The beauty that we have found in our pain, my friends, has been in those who have walked into our house and sat down on the couch with nothing. We haven’t always needed meals or stuff; we have had so many of those we are thankful for, but the thing we have needed the most is for our people to stay. We have needed our people to sit their butts on our couch cushions, ask us how we are, and just talk. Or not talk. Sometimes there aren’t words for our hard thing. Sometimes there aren’t words for your hard thing. But there is always, always a couch cushion and a cup of coffee and the thickness of uncomfortable silence that is better shared than spent alone.
The problem with hard things is that too many people are afraid to ask if they can come just sit with you. The problem with hard things is that too many people are afraid of the thickness and the heaviness of the air when so many words are floating around, and yet there is nothing to say except, “I’m sorry.” The problem with hard things is that too many people are afraid to fill those empty couch cushions with their presence and just be there taking up space.

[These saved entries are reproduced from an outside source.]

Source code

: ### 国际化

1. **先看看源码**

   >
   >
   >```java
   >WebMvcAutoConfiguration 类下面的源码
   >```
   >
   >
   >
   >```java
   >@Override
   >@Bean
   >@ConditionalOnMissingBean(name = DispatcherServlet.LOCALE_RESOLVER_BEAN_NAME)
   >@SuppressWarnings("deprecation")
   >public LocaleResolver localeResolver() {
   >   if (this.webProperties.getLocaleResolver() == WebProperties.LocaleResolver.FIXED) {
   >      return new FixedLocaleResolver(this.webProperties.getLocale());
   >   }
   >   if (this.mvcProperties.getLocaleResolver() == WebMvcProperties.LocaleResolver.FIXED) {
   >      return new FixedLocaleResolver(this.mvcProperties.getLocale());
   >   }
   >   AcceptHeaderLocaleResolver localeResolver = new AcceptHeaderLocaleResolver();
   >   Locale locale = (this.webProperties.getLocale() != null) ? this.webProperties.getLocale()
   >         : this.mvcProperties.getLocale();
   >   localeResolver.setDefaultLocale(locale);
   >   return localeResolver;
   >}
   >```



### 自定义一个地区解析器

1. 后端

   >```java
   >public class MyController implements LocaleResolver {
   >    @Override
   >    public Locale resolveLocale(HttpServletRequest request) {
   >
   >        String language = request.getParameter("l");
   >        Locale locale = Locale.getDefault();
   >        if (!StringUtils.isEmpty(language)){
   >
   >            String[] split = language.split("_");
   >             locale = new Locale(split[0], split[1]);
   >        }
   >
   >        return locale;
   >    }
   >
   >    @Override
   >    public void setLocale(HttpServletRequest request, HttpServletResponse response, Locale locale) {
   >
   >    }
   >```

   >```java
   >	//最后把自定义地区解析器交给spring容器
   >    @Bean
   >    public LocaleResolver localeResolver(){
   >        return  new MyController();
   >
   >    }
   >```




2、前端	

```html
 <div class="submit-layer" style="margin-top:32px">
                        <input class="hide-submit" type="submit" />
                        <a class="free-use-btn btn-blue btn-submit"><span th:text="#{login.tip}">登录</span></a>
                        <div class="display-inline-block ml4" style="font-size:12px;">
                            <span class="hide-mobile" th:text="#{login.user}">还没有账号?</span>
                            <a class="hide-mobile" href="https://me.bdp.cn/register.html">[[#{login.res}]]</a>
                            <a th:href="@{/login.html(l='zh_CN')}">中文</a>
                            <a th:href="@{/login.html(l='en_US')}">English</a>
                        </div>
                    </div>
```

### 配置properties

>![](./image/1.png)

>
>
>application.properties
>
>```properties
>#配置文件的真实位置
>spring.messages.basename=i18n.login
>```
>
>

So many afternoons have been spent the last fifteen months with people asking if they can drop by for a visit. Yes. Please do that. Please keep asking to do that. While we are getting back to what will forever be a new normal for us--our old lives will never exist again--we will need our people. And we will keep being that for you, if you will allow us to be. We want to put our butts on your couch and sit in your discomfort, too.
Because the other problem with hard things is that we can’t do them alone, and so my new call-to-action for you is this: please do not let someone’s couch cushions sit empty. Please, fill those cushions with your butts. Please listen to the uncomfortable silence with them; you may never say a word, but your presence in the discomfort will mean more than any words you could ever say.